2015 GSA Annual Meeting in Baltimore, Maryland, USA (1-4 November 2015)

Paper No. 210-35
Presentation Time: 9:00 AM-6:30 PM


BEARD, Emily M., Earth and Environmental Sciences, University of Mary Washington, 1301 College Avenue, Fredericksburg, VA 22401, MILLER, C.F., Department of Earth and Environmental Sciences, Vanderbilt University, Nashville, TN 37235, CRIBB, J. Warner, Geosciences, Middle Tennessee State Univ, PO Box 9, Murfreesboro, TN 37132, LANG, N.P., Department of Geology, Mercyhurst University, Erie, PA 16546, MCCOSBY, Joseph Bodie, Clarion University of Pennsylvania, 840 wood st., Clarion, PA 16214 and FERGUSON, Charles A., Arizona Geological Survey, 416 West Congress, Suite 100, Tucson, AZ 85719, ebeard@mail.umw.edu

The source of the 18.8 Ma Peach Spring Tuff (PST) supereruption is the Silver Creek Caldera, tectonic fragments of which are exposed in the southern Black Mountains, AZ, near Silver Creek, and in the Sacramento Mountains, CA, near Eagle Peak (Ferguson 2008; Ferguson et al 2013). The precaldera sequences in both ranges are dominated by trachyte-trachydacite lavas, but also includes interbedded volcaniclastic strata and lacustrine carbonates (e.g. Leach, 1985; Pearthree et al 2009; McDowell et al 2014). In an effort to better understand the paleoenvironment and volcanism that preceded the PST supereruption, we focus on the volcanic record within these sequences.
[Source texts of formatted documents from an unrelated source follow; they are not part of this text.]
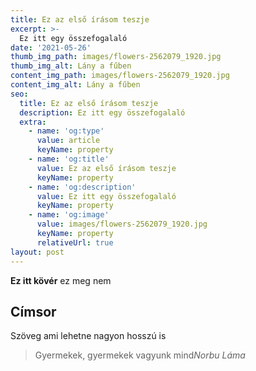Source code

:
 ```yaml
---
title: Ez az első írásom teszje
excerpt: >-
  Ez itt egy összefogalaló 
date: '2021-05-26'
thumb_img_path: images/flowers-2562079_1920.jpg
thumb_img_alt: Lány a fűben
content_img_path: images/flowers-2562079_1920.jpg
content_img_alt: Lány a fűben
seo:
  title: Ez az első írásom teszje
  description: Ez itt egy összefogalaló 
  extra:
    - name: 'og:type'
      value: article
      keyName: property
    - name: 'og:title'
      value: Ez az első írásom teszje
      keyName: property
    - name: 'og:description'
      value: Ez itt egy összefogalaló 
      keyName: property
    - name: 'og:image'
      value: images/flowers-2562079_1920.jpg
      keyName: property
      relativeUrl: true
layout: post
---
```


**Ez itt kövér** ez meg nem 

## Címsor

Szöveg ami lehetne nagyon hosszú is

> Gyermekek, gyermekek vagyunk mind<cite>Norbu Láma</cite>
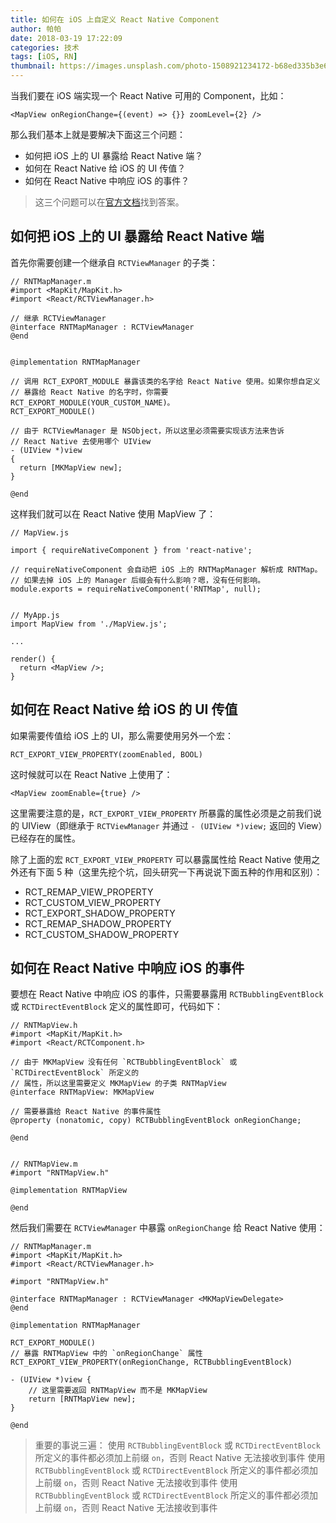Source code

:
 ```yaml
---
title: 如何在 iOS 上自定义 React Native Component
author: 帕帕
date: 2018-03-19 17:22:09
categories: 技术
tags: [iOS, RN]
thumbnail: https://images.unsplash.com/photo-1508921234172-b68ed335b3e6?ixlib=rb-0.3.5&ixid=eyJhcHBfaWQiOjEyMDd9&s=92e40b3819e4c173debf1500f27c9b60&auto=format&fit=crop&w=160&q=60
---
```


当我们要在 iOS 端实现一个 React Native 可用的 Component，比如：

```ReactNative
<MapView onRegionChange={(event) => {}} zoomLevel={2} />
```

那么我们基本上就是要解决下面这三个问题：

* 如何把 iOS 上的 UI 暴露给 React Native 端？
* 如何在 React Native 给 iOS 的 UI 传值？
* 如何在 React Native 中响应 iOS 的事件？

> 这三个问题可以在[官方文档](https://facebook.github.io/react-native/docs/native-components-ios.html)找到答案。
    
## 如何把 iOS 上的 UI 暴露给 React Native 端

首先你需要创建一个继承自 `RCTViewManager` 的子类：

```iOS
// RNTMapManager.m
#import <MapKit/MapKit.h>
#import <React/RCTViewManager.h>

// 继承 RCTViewManager
@interface RNTMapManager : RCTViewManager
@end


@implementation RNTMapManager

// 调用 RCT_EXPORT_MODULE 暴露该类的名字给 React Native 使用。如果你想自定义
// 暴露给 React Native 的名字时，你需要 RCT_EXPORT_MODULE(YOUR_CUSTOM_NAME)。
RCT_EXPORT_MODULE()

// 由于 RCTViewManager 是 NSObject，所以这里必须需要实现该方法来告诉
// React Native 去使用哪个 UIView
- (UIView *)view
{
  return [MKMapView new];
}

@end
```

这样我们就可以在 React Native 使用 MapView 了：

```ReactNative
// MapView.js

import { requireNativeComponent } from 'react-native';

// requireNativeComponent 会自动把 iOS 上的 RNTMapManager 解析成 RNTMap。
// 如果去掉 iOS 上的 Manager 后缀会有什么影响？嗯，没有任何影响。
module.exports = requireNativeComponent('RNTMap', null);


// MyApp.js
import MapView from './MapView.js';

...

render() {
  return <MapView />;
}
```

## 如何在 React Native 给 iOS 的 UI 传值

如果需要传值给 iOS 上的 UI，那么需要使用另外一个宏：

```iOS
RCT_EXPORT_VIEW_PROPERTY(zoomEnabled, BOOL)
```

这时候就可以在 React Native 上使用了：

```ReactNative
<MapView zoomEnable={true} />
```

这里需要注意的是，`RCT_EXPORT_VIEW_PROPERTY` 所暴露的属性必须是之前我们说的 UIView（即继承于 `RCTViewManager` 并通过 `- (UIView *)view;` 返回的 View）已经存在的属性。

除了上面的宏 `RCT_EXPORT_VIEW_PROPERTY` 可以暴露属性给 React Native 使用之外还有下面 5 种（这里先挖个坑，回头研究一下再说说下面五种的作用和区别）：

* RCT_REMAP_VIEW_PROPERTY
* RCT_CUSTOM_VIEW_PROPERTY
* RCT_EXPORT_SHADOW_PROPERTY
* RCT_REMAP_SHADOW_PROPERTY
* RCT_CUSTOM_SHADOW_PROPERTY

## 如何在 React Native 中响应 iOS 的事件

要想在 React Native 中响应 iOS 的事件，只需要暴露用 `RCTBubblingEventBlock` 或 `RCTDirectEventBlock` 定义的属性即可，代码如下：

```iOS
// RNTMapView.h
#import <MapKit/MapKit.h>
#import <React/RCTComponent.h>

// 由于 MKMapView 没有任何 `RCTBubblingEventBlock` 或 `RCTDirectEventBlock` 所定义的
// 属性，所以这里需要定义 MKMapView 的子类 RNTMapView
@interface RNTMapView: MKMapView

// 需要暴露给 React Native 的事件属性
@property (nonatomic, copy) RCTBubblingEventBlock onRegionChange;

@end


// RNTMapView.m
#import "RNTMapView.h"

@implementation RNTMapView

@end
```

然后我们需要在 `RCTViewManager` 中暴露 `onRegionChange` 给 React Native 使用：

```iOS
// RNTMapManager.m
#import <MapKit/MapKit.h>
#import <React/RCTViewManager.h>

#import "RNTMapView.h"

@interface RNTMapManager : RCTViewManager <MKMapViewDelegate>
@end

@implementation RNTMapManager

RCT_EXPORT_MODULE()
// 暴露 RNTMapView 中的 `onRegionChange` 属性
RCT_EXPORT_VIEW_PROPERTY(onRegionChange, RCTBubblingEventBlock)

- (UIView *)view {
    // 这里需要返回 RNTMapView 而不是 MKMapView
    return [RNTMapView new];
}

@end
```

> 重要的事说三遍：
> 使用 `RCTBubblingEventBlock` 或 `RCTDirectEventBlock` 所定义的事件都必须加上前缀 `on`，否则 React Native 无法接收到事件
> 使用 `RCTBubblingEventBlock` 或 `RCTDirectEventBlock` 所定义的事件都必须加上前缀 `on`，否则 React Native 无法接收到事件
> 使用 `RCTBubblingEventBlock` 或 `RCTDirectEventBlock` 所定义的事件都必须加上前缀 `on`，否则 React Native 无法接收到事件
Sequences in both ranges include pale, fine-ash-sized layers and coarse-ash to lapilli-sized layers whose field characteristics suggest that they may be tuffs (both are matrix supported and have aphanitic matrices). The pale-colored, fine-grained layers are most prominent in the Black Mountains sequence, where they are massive in hand sample but laminated on cm-dm scale and up to 15 m in total thickness. The fine-grained rocks are interbedded with the coarser rocks, which have grains that we interpret as phenocrysts. Both of these lithologies are interbedded with 2-3 cm sandstone layers and in some areas with carbonates (McCosby et al 2015).

Petrography and geochemistry support the interpretation that both the fine and coarser lithologies are tuffs. They have very sparse (fine-grained rocks) to abundant (coarser rocks) phenocrysts of feldspar, biotite, and accessory minerals set in altered, aphanitic matrices. Elemental compositions of the coarser rocks are dacites and trachydacites. Fine-grained rocks indicate they were rhyolites, considerably more silicic than the lavas that preceded PST (70-72 wt% SiO2, ~14% Al2O3, 3-4% Fe2O3(t)+MgO, 7-9% Na2O+K2O). Compositions of the coarser rocks partially overlap with the lavas but extend into the rhyolite range (65-72 wt% SiO2, 12-15% Al2O3, 2-6% Fe2O3(t)+MgO, 6-10% Na2O+K2O).

We interpret the sequence of tuffs to be fallout deposited at least in part in a lacustrine environment. The tuffs document numerous small, explosive, silicic eruptions that mark a departure from the thick, less silicic lavas that characterize the pre-PST sequences that both underlie and overlie the tuff-sedimentary rock sequence.